## THE PROBLEM
Taking the listing below, restate word for word each line from the line with "ante de sastres" to the line with "Now that our", ends included, and stop there.

## TASK INPUT
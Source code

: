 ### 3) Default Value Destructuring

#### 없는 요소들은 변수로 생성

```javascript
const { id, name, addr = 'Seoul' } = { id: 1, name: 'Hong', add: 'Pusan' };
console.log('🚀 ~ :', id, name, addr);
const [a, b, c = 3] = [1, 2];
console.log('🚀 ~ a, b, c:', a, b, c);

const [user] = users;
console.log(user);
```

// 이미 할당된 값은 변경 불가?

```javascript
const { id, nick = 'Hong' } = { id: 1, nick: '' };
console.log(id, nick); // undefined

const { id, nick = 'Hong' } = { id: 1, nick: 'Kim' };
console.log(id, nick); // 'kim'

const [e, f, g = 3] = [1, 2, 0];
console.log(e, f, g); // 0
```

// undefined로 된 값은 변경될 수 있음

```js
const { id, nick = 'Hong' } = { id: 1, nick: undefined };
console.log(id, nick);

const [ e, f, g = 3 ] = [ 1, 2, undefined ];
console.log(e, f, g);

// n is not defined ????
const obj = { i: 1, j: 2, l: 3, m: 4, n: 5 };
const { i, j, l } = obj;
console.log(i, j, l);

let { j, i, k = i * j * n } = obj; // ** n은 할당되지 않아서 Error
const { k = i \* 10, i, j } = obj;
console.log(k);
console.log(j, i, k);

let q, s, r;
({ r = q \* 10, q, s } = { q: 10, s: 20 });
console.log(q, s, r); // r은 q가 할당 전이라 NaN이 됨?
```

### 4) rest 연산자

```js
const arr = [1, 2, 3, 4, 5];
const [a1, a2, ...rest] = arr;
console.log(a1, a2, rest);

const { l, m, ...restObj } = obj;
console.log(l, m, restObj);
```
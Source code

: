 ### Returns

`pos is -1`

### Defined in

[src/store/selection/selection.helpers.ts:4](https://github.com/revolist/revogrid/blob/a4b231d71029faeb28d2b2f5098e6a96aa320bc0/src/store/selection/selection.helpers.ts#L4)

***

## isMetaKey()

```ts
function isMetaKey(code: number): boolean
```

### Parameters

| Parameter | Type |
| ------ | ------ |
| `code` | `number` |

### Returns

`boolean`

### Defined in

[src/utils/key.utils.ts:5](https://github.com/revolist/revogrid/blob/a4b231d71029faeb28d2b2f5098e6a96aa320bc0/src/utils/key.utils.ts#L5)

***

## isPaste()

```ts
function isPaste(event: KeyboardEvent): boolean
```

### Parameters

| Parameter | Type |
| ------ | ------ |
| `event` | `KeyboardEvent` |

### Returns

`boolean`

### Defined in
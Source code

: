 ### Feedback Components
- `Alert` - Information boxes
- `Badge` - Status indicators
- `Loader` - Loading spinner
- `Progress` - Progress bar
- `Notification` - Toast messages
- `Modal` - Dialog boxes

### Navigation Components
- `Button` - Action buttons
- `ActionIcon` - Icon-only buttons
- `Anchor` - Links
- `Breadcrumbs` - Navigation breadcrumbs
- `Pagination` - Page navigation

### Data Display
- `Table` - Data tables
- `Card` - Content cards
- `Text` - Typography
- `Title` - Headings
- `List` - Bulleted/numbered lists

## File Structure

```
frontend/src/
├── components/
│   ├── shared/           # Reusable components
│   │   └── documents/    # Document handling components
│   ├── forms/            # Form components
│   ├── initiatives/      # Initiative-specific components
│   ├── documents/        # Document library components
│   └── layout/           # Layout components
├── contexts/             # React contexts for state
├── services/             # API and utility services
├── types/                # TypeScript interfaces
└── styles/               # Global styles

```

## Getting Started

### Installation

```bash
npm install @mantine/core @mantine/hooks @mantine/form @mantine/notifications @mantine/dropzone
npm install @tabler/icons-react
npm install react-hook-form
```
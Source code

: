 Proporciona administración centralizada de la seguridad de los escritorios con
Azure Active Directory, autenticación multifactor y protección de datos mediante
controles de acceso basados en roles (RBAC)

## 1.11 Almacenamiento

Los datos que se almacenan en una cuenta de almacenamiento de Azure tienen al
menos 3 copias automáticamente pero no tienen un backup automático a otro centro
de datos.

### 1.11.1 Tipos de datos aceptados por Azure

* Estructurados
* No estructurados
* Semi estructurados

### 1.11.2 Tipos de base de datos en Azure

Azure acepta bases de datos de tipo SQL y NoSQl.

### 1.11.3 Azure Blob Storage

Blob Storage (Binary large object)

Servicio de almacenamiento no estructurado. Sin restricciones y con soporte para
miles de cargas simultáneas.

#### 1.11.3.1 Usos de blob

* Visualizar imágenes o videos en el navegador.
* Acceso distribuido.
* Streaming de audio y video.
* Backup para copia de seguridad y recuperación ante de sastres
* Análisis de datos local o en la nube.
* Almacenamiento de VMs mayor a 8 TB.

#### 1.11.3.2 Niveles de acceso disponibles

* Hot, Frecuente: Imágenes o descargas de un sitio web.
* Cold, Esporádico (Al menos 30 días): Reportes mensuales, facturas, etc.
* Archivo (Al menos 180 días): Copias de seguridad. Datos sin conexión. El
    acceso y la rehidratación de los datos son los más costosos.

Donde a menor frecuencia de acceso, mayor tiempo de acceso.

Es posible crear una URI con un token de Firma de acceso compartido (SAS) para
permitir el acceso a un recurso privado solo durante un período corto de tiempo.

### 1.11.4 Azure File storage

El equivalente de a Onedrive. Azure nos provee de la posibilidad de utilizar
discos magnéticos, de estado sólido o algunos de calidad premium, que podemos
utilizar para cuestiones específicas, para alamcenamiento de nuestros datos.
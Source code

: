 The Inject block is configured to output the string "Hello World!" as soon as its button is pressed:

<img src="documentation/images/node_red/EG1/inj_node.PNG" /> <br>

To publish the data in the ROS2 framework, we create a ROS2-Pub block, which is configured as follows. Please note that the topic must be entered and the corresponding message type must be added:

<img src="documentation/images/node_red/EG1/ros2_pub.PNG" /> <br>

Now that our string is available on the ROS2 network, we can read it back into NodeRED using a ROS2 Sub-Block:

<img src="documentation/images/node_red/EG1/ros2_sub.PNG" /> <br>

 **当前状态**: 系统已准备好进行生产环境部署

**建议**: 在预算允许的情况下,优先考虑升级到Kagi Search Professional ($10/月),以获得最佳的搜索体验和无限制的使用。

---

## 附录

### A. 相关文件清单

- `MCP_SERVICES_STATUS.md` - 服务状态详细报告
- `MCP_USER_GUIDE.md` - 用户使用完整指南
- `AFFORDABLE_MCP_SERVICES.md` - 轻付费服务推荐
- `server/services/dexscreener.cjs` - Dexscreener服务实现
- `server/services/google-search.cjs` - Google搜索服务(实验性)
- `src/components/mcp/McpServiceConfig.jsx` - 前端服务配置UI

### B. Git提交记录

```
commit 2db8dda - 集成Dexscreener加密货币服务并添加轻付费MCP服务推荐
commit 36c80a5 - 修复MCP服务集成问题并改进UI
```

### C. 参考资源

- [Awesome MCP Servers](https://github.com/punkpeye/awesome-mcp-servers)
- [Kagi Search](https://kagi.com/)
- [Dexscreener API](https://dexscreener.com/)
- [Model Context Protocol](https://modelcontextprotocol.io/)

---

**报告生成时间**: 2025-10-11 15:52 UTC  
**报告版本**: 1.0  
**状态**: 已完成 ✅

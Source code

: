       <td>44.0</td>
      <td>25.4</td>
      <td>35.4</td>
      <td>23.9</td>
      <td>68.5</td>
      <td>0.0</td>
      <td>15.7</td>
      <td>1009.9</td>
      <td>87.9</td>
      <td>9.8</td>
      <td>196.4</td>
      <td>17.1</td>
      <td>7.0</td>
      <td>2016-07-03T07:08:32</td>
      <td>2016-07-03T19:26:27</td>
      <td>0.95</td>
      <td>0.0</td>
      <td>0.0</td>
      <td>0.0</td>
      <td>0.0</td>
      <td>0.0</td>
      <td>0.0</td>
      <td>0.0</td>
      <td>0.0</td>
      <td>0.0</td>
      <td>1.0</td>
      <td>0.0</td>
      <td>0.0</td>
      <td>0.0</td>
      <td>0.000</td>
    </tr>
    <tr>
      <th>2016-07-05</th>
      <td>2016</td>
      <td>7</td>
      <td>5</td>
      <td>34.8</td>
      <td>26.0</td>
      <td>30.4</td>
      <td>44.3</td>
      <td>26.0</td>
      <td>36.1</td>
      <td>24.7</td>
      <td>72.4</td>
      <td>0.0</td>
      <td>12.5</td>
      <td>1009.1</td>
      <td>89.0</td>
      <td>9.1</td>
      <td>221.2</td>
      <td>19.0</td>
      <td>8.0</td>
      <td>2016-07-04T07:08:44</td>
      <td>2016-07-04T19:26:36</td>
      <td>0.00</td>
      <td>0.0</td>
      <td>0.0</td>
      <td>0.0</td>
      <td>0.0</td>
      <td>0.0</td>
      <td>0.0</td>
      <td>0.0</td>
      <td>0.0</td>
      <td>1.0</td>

## EXERCISE SOLUTION
* Backup para copia de seguridad y recuperación ante de sastres
* Análisis de datos local o en la nube.
* Almacenamiento de VMs mayor a 8 TB.

#### 1.11.3.2 Niveles de acceso disponibles

* Hot, Frecuente: Imágenes o descargas de un sitio web.
* Cold, Esporádico (Al menos 30 días): Reportes mensuales, facturas, etc.
* Archivo (Al menos 180 días): Copias de seguridad. Datos sin conexión. El
    acceso y la rehidratación de los datos son los más costosos.

Donde a menor frecuencia de acceso, mayor tiempo de acceso.

Es posible crear una URI con un token de Firma de acceso compartido (SAS) para
permitir el acceso a un recurso privado solo durante un período corto de tiempo.

### 1.11.4 Azure File storage

El equivalente de a Onedrive. Azure nos provee de la posibilidad de utilizar
discos magnéticos, de estado sólido o algunos de calidad premium, que podemos
utilizar para cuestiones específicas, para alamcenamiento de nuestros datos.
Source code

: The Inject block is configured to output the string "Hello World!" as soon as its button is pressed:

<img src="documentation/images/node_red/EG1/inj_node.PNG" /> <br>

To publish the data in the ROS2 framework, we create a ROS2-Pub block, which is configured as follows. Please note that the topic must be entered and the corresponding message type must be added:

<img src="documentation/images/node_red/EG1/ros2_pub.PNG" /> <br>

Now that our string is available on the ROS2 network, we can read it back into NodeRED using a ROS2 Sub-Block:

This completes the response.